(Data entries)
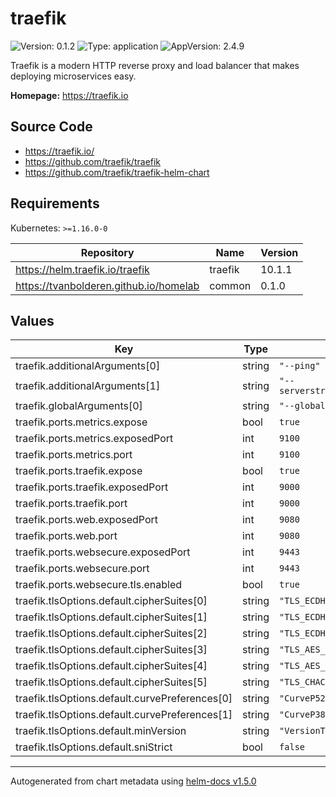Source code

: # traefik

![Version: 0.1.2](https://img.shields.io/badge/Version-0.1.2-informational?style=flat-square) ![Type: application](https://img.shields.io/badge/Type-application-informational?style=flat-square) ![AppVersion: 2.4.9](https://img.shields.io/badge/AppVersion-2.4.9-informational?style=flat-square)

Traefik is a modern HTTP reverse proxy and load balancer that makes deploying microservices easy.

**Homepage:** <https://traefik.io>

## Source Code

* <https://traefik.io/>
* <https://github.com/traefik/traefik>
* <https://github.com/traefik/traefik-helm-chart>

## Requirements

Kubernetes: `>=1.16.0-0`

| Repository | Name | Version |
|------------|------|---------|
| https://helm.traefik.io/traefik | traefik | 10.1.1 |
| https://tvanbolderen.github.io/homelab | common | 0.1.0 |

## Values

| Key | Type | Default | Description |
|-----|------|---------|-------------|
| traefik.additionalArguments[0] | string | `"--ping"` |  |
| traefik.additionalArguments[1] | string | `"--serverstransport.insecureskipverify=true"` |  |
| traefik.globalArguments[0] | string | `"--global.checknewversion"` |  |
| traefik.ports.metrics.expose | bool | `true` |  |
| traefik.ports.metrics.exposedPort | int | `9100` |  |
| traefik.ports.metrics.port | int | `9100` |  |
| traefik.ports.traefik.expose | bool | `true` |  |
| traefik.ports.traefik.exposedPort | int | `9000` |  |
| traefik.ports.traefik.port | int | `9000` |  |
| traefik.ports.web.exposedPort | int | `9080` |  |
| traefik.ports.web.port | int | `9080` |  |
| traefik.ports.websecure.exposedPort | int | `9443` |  |
| traefik.ports.websecure.port | int | `9443` |  |
| traefik.ports.websecure.tls.enabled | bool | `true` |  |
| traefik.tlsOptions.default.cipherSuites[0] | string | `"TLS_ECDHE_RSA_WITH_AES_128_GCM_SHA256"` |  |
| traefik.tlsOptions.default.cipherSuites[1] | string | `"TLS_ECDHE_RSA_WITH_AES_256_GCM_SHA384"` |  |
| traefik.tlsOptions.default.cipherSuites[2] | string | `"TLS_ECDHE_RSA_WITH_CHACHA20_POLY1305"` |  |
| traefik.tlsOptions.default.cipherSuites[3] | string | `"TLS_AES_128_GCM_SHA256"` |  |
| traefik.tlsOptions.default.cipherSuites[4] | string | `"TLS_AES_256_GCM_SHA384"` |  |
| traefik.tlsOptions.default.cipherSuites[5] | string | `"TLS_CHACHA20_POLY1305_SHA256"` |  |
| traefik.tlsOptions.default.curvePreferences[0] | string | `"CurveP521"` |  |
| traefik.tlsOptions.default.curvePreferences[1] | string | `"CurveP384"` |  |
| traefik.tlsOptions.default.minVersion | string | `"VersionTLS12"` |  |
| traefik.tlsOptions.default.sniStrict | bool | `false` |  |

----------------------------------------------
Autogenerated from chart metadata using [helm-docs v1.5.0](https://github.com/norwoodj/helm-docs/releases/v1.5.0)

Description of the task
Write out exactly the final stretch of the records: the line containing "traefik.tlsOptions.default.cipherSuites[3] | string" and every line after it, through the last, and nothing else.

Exercise output
| traefik.tlsOptions.default.cipherSuites[3] | string | `"TLS_AES_128_GCM_SHA256"` |  |
| traefik.tlsOptions.default.cipherSuites[4] | string | `"TLS_AES_256_GCM_SHA384"` |  |
| traefik.tlsOptions.default.cipherSuites[5] | string | `"TLS_CHACHA20_POLY1305_SHA256"` |  |
| traefik.tlsOptions.default.curvePreferences[0] | string | `"CurveP521"` |  |
| traefik.tlsOptions.default.curvePreferences[1] | string | `"CurveP384"` |  |
| traefik.tlsOptions.default.minVersion | string | `"VersionTLS12"` |  |
| traefik.tlsOptions.default.sniStrict | bool | `false` |  |

----------------------------------------------
Autogenerated from chart metadata using [helm-docs v1.5.0](https://github.com/norwoodj/helm-docs/releases/v1.5.0)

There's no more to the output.